4 Things Your Comms Team Will Never Be Able to Outsource to AI

By Highwire on

As AI reshapes what it means to communicate, the most pressing question for senior comms leaders has shifted from tool capability to human irreplaceability. At our recent panel event, Highwire brought together senior communications leaders for an intimate conversation on influence, brand differentiation, and the human skills that no algorithm can replace.

The room included Melissa Marasco (Head of Brand, Consumer & Product Communications, Lyft), Heather Dickinson (VP of Communications, Cisco), Randa Hinton (Head of AI Industry Thought Leadership, NVIDIA), Jesse Dwyer (Chief Communications Officer, Perplexity), and Amanda Coffee (Communications and PR Leader, Coffee Communications), moderated by Alex Konrad, Founder of Upstarts Media.

One theme ran through every conversation: the communicators who will lead in the next decade will be defined by several things much harder to replicate. 

1. Curiosity Is the Human Skill That Will Always Be in Demand

As AI commoditizes execution, the leaders who build resilient teams will be the ones hired for intellectual hunger over technical proficiency.

"I'm gonna bring it all down to one word: curiosity," said Heather Dickinson, VP of Communications, Cisco. "The single thing that, throughout decades of trying to build successful teams, I'm always looking for — are you hungry? Are you curious? Are you asking questions?"

Curiosity functions as the primary filter on any great team, and it shows up long before someone lands the job. Strong teams are built on people who are hungry to experiment, willing to be wrong, and relentless about staying current. Melissa Marasco, Head of Brand, Consumer & Product Communications at Lyft, holds herself to the same standard: "I expected myself to stay current, to ask questions, to be curious, and I expect early-in-career people to ask questions, to be curious, and that symbiotic relationship — we learn from each other — that defies AI."

"AI will be a tool, but you have to stay curious." – Heather Dickinson


2. Understanding What People Need and Why

What a senior comms leader carries into any situation — a board meeting, a crisis, a difficult media cycle — is the ability to read the room and respond, which is a judgement call AI can’t make. 

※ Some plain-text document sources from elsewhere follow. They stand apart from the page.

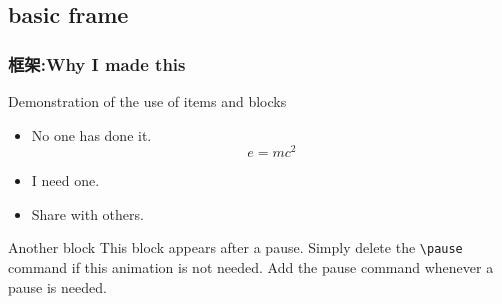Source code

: \subsection{basic frame}

\begin{frame}
\frametitle{框架:Why I made this}
\begin{block}{Demonstration of the use of items and blocks}
\begin{itemize}
\item No one has done it.$$e=mc^2$$
\item I need one.
\pause \item Share with others.
\end{itemize}
\end{block}
\pause
\begin{block}{Another block}
This block appears after a pause. Simply delete the \texttt{\textbackslash pause} command if this animation is not needed. Add the pause command whenever a pause is needed. 
\end{block}
\end{frame}
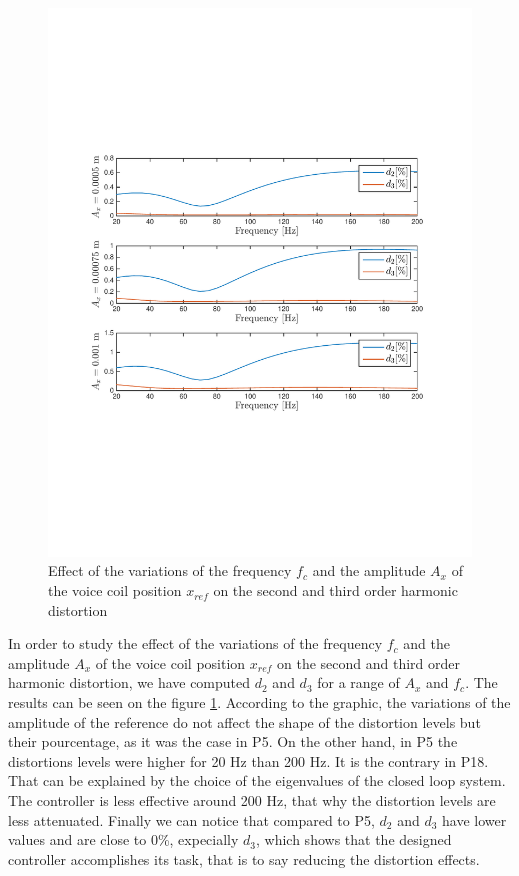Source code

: \begin{figure}[H]
 \centering 
 \includegraphics[trim=2cm 7cm 2cm 7cm, clip=true, totalheight=0.35\textheight, angle=0]{figures/P18d2d3.pdf}
 \caption{Effect of the variations of the frequency $f_c$ and the amplitude $A_x$ of the voice coil position $x_{ref}$ on the second and third order harmonic distortion}
 \label{fig:d2d3P18}
\end{figure}

In order to study the effect of the variations of the frequency $f_c$ and the amplitude $A_x$ of the voice coil position $x_{ref}$ on the second and third order harmonic distortion, we have computed $d_2$ and $d_3$ for a range of $A_x$ and $f_c$. The results can be seen on the figure \ref{fig:d2d3P18}. According to the graphic, the variations of the amplitude of the reference do not affect the shape of the distortion levels but their pourcentage, as it was the case in P5. On the other hand, in P5 the distortions levels were higher for 20 Hz than 200 Hz. It is the contrary in P18. That can be explained by the choice of the eigenvalues of the closed loop system. The controller is less effective around 200 Hz, that why the distortion levels are less attenuated. Finally we can notice that compared to P5, $d_2$ and $d_3$ have lower values and are close to 0\%, expecially $d_3$, which shows that the designed controller accomplishes its task, that is to say reducing the distortion effects.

"One of the things that I really like to bring to my communications practice is just a basic understanding of human psychology," Marasco said. "And I think that's something that you will never be able to outsource."
Jesse Dwyer, CCO at Perplexity, made the operational case plainly: "A set of principles is really the only way to do that. You just have to have the rules." Strong principles are what let you walk into a crisis without losing your footing, while everyone else scrambles to figure out where they stand. Leaders who handle uncertainty well are working from an internal set of guidelines they developed long before the pressure arrived.

"AI makes the importance of humanity even more important."Melissa Marasco

3. Knowing When to Lead and When to Step Back

In a landscape where AI can generate content, automate distribution, and optimize messaging, the decisions that actually move organizations forward are the ones no model can make: who leads, who defers, and what the work is ultimately in service of.

Randa Hinton, Head of AI Industry Thought Leadership at NVIDIA, distilled it to a single principle her team lives by: "The mission is the boss. What is the mission? What's the objective we're trying to achieve? And then we work as one team. I might have come up with the idea, but that doesn't mean that I'm the best person or the best team to lead the mission." That kind of judgment of understanding when to lead and when to step back is a deeply human capability. It requires reading organizational dynamics, managing ego, and keeping outcomes above ownership. No prompt engineers that.

"The mission is the boss." — Randa Hinton, NVIDIA

 

4. Enthusiasm, Authenticity, and a Unique Voice

As employee-generated content becomes a legitimate brand channel, the question for senior comms leaders is whether their organization has the infrastructure and cultural permission to scale it without losing narrative control.

"The brands that find a way to really encourage internal entrepreneurism and telling the brand story — that might be one of those jobs that, with how AI's going, is a new job that didn't exist before," said Amanda Coffee, Communications and PR Leader, Coffee Communications

Marasco described Lyft's approach as inside-out storytelling: a toolkit of approved assets paired with genuine trust in employees to share authentically. Jesse Dwyer's operating principle was direct: "Just don't fire people when they screw up. Have a conversation with them, and then everybody gets a better sense of what’s in bounds." Brands that get this right will build enough psychological safety for their people to show up as genuine advocates.

"Just because it was done one way doesn't mean it has to be done like that forever." — Amanda Coffee

 

There Has Never Been a More Important Time to Be a Communicator

Across every conversation, one point held: AI is extraordinarily good at the system. What it cannot replicate is the leader who knows when to break from it — who reads the room, builds the right team, earns the trust, and makes the call.

The communicators who define the next decade will use AI to do more of what only humans can do, and build organizations capable of doing the same.